The convention is write your project layout normally, let projio sync
do the bookkeeping. The reciprocal — letting projio scaffold whole new
directories you did not ask for — is deliberately avoided.
What projio is not¶
projio is not an alternative to Snakemake, DataLad, MkDocs, or any
of the prior layers. It does not replace snakemake -p; pipeio_run
shells out to snakemake with the correct environment and flags. It
does not replace datalad save; datalad_save is a thin MCP wrapper
that returns structured output instead of raw stderr. It does not
replace mkdocs build; site_build invokes mkdocs through the
configured runner. The value-add is in the meta-knowledge: projio
knows which env to use for which command, which flows exist under
code/pipelines/, which CSL file the manuscripts cite. The underlying
tools are still the source of truth.
projio is not a workflow engine. It does not schedule jobs or enforce DAG dependencies; that is Snakemake's job. It does not store binary artefacts; that is git-annex. It does not parse PDF body text itself; that is docling/grobid (wrapped through biblio).

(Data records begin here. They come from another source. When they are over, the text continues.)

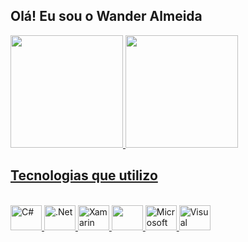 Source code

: ## Olá! Eu sou o Wander Almeida
<div>
  <a href="https://github.com/WanderCCruz"/>
  <img height="180em" src="https://github-readme-stats.vercel.app/api?username=WanderCCruz&show_icons=true&theme=dracula"/>
  <img height="180em" src="https://github-readme-stats.vercel.app/api/top-langs/?username=WanderCCruz&theme=blue-green"/>
</div>

## Tecnologias que utilizo
<div style="display: inline_block"><br/>
  <img alt="C#" height="40" width="50"  src="https://cdn.jsdelivr.net/gh/devicons/devicon/icons/csharp/csharp-original.svg" />
  <img alt=".Net" height="40" width="50" src="https://cdn.jsdelivr.net/gh/devicons/devicon/icons/dotnetcore/dotnetcore-original.svg" />
  <img alt="Xamarin" height="40" width="50" src="https://cdn.jsdelivr.net/gh/devicons/devicon/icons/xamarin/xamarin-original-wordmark.svg" />
  <img height="40" width="50" src="https://cdn.jsdelivr.net/gh/devicons/devicon/icons/xamarin/xamarin-original.svg" />
  <img  alt="Microsoft SQL Server" height="40" width="50" src="https://cdn.jsdelivr.net/gh/devicons/devicon/icons/microsoftsqlserver/microsoftsqlserver-plain-wordmark.svg" />
  <img alt="Visual Studio"  height="40" width="50"  src="https://cdn.jsdelivr.net/gh/devicons/devicon/icons/visualstudio/visualstudio-plain.svg" />
<div/>
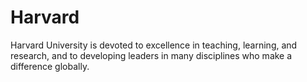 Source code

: # Harvard
Harvard University is devoted to excellence in teaching, learning, and research, and to developing leaders in many disciplines who make a difference globally. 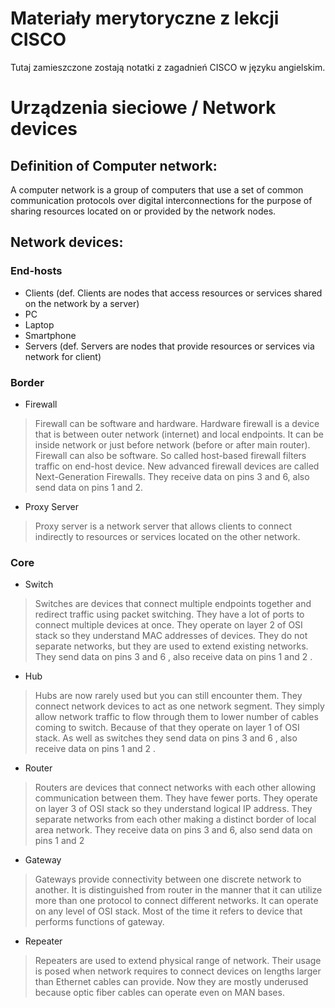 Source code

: # Materiały merytoryczne z lekcji CISCO

Tutaj zamieszczone zostają notatki z zagadnień CISCO w języku angielskim.



# Urządzenia sieciowe / Network devices

## Definition of Computer network:

A computer network is a group of computers that use a set of common communication protocols over digital interconnections for the purpose of sharing resources located on or provided by the network nodes. 

## Network devices:

### End-hosts
- Clients (def. Clients are nodes that access resources or services shared on the network by a server)
 - PC
 - Laptop
 - Smartphone
- Servers (def. Servers are nodes that provide resources or services via network for client)

### Border
- Firewall

> Firewall can be software and hardware. Hardware firewall is a device that is between outer network (internet) and local endpoints. It can be inside network or just before network (before or after main router). Firewall can also be software. So called host-based firewall filters traffic on end-host device. New advanced firewall devices are called Next-Generation Firewalls. They receive data on pins 3 and 6, also send data on pins 1 and 2.

- Proxy Server
> Proxy server is a network server that allows clients to connect indirectly to resources or services located on the other network.

### Core
- Switch
> Switches are devices that connect multiple endpoints together and redirect traffic using packet switching. They have a lot of ports to connect multiple devices at once. They operate on layer 2 of OSI stack so they understand MAC addresses of devices. They do not separate networks, but they are used to extend existing networks. They send data on pins 3 and 6 , also receive data on pins 1 and 2 .

- Hub
> Hubs are now rarely used but you can still encounter them. They connect network devices to act as one network segment. They simply allow network traffic to flow through them to lower number of cables coming to switch. Because of that they operate on layer 1 of OSI stack. As well as switches they send data on pins 3 and 6 , also receive data on pins 1 and 2 .

- Router
> Routers are devices that connect networks with each other allowing communication between them. They have fewer ports. They operate on layer 3 of OSI stack so they understand logical IP address.  They separate networks from each other making a distinct border of local area network. They receive data on pins 3 and 6, also send data on pins 1 and 2

- Gateway
>Gateways provide connectivity between one discrete network to another. It is distinguished from router in the manner  that it can utilize more than one protocol to connect different networks. It can operate on any level of OSI stack. Most of the time it refers to device that performs functions of gateway.

- Repeater
> Repeaters are used to extend physical range of network. Their usage is posed when network requires to connect devices on lengths larger than Ethernet cables can provide. Now they are mostly underused because optic fiber cables can operate even on MAN bases.

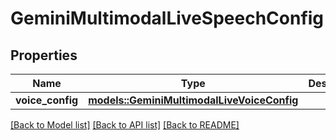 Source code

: # GeminiMultimodalLiveSpeechConfig

## Properties

Name | Type | Description | Notes
------------ | ------------- | ------------- | -------------
**voice_config** | [**models::GeminiMultimodalLiveVoiceConfig**](GeminiMultimodalLiveVoiceConfig.md) |  | 

[[Back to Model list]](../README.md#documentation-for-models) [[Back to API list]](../README.md#documentation-for-api-endpoints) [[Back to README]](../README.md)


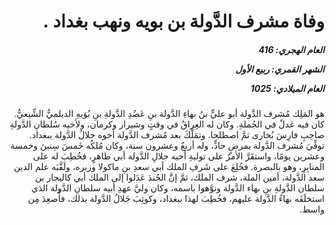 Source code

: <h1 dir="rtl">وفاة مشرف الدَّولة بن بويه ونهب بغداد .</h1>

<h5 dir="rtl">العام الهجري:  416

الشهر القمري: ربيع الأول

العام الميلادي: 1025</h5>

<p dir="rtl">هو المَلِك مُشرف الدَّولة أبو عليٍّ بنُ بهاءِ الدَّولة بنِ عَضُدِ الدَّولةِ بنِ بُوَيهِ الديلميُّ الشِّيعيُّ. كان فيه عَدلٌ في الجُملةِ. وكان له العِراقُ في وقتٍ وشيراز وكرمان، ولأخيه سُلطانِ الدَّولةِ صاحِبِ فارِسَ بُخارى ثمَّ اصطلحا. وتمَلَّكَ بعد مُشرف الدَّولة أخوه جلالُ الدَّولة ببغداد. توفِّيَ مُشرف الدَّولة بمرضٍ حادٍّ، وله أربعٌ وعشرون سنة، وكان مُلكُه خَمسَ سِنينَ وخمسة وعشرين يومًا، واستقَرَّ الأمرُ على توليةِ أخيه جلالِ الدَّولة أبي طاهرٍ، فخُطِبَ له على المنابِرِ، وهو بالبصرة. فخُلِعَ على شَرفِ الملك أبي سعدِ بنِ ماكولا وزيره، ولَقَّبَه علم الدين سعد الدَّولة، أمين الملة، شرف الملك، ثمَّ إنَّ الجُندَ عَدَلوا إلى الملك أبي كاليجار بن سلطان الدَّولةِ بنِ بهاء الدَّولة ونوَّهوا باسمه، وكان وليَّ عهدِ أبيه سلطانِ الدَّولة الذي استخلَفَه بهاءُ الدَّولة عليهم، فخُطِبَ لهذا ببغداد، وكوتِبَ جَلالُ الدَّولة بذلك، فأُصعِدَ مِن واسط.</p></br>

projio is not uniformly adopted. The stack-axis survey records that
each of the four study projects in the cohort enables a different
subset of subsystems, and one project (msol) has biblio.enabled:
false while still carrying a populated bib/ directory. The
enabled: flag is a switch, not a deletion, and drift between flag
and state is possible. This is the first of several
honest gaps the handbook is upfront about.
What follows¶
The six sub-chapters that follow walk the subsystem map in the same order the workshop introduces them, each motivated by a pain felt upstream in the stack: notio for project memory, pipeio for pipelines-as-data, biblio + indexio for literature and retrieval, figio and manuscript for figures and deliverables, and codio for code reuse.
Further reading¶
- Model Context Protocol specification — the JSON-RPC wire format that projio's MCP server implements; tool and resource schemas.
- FastMCP — Python library used to register projio's MCP tools; decorator-based tool definition API.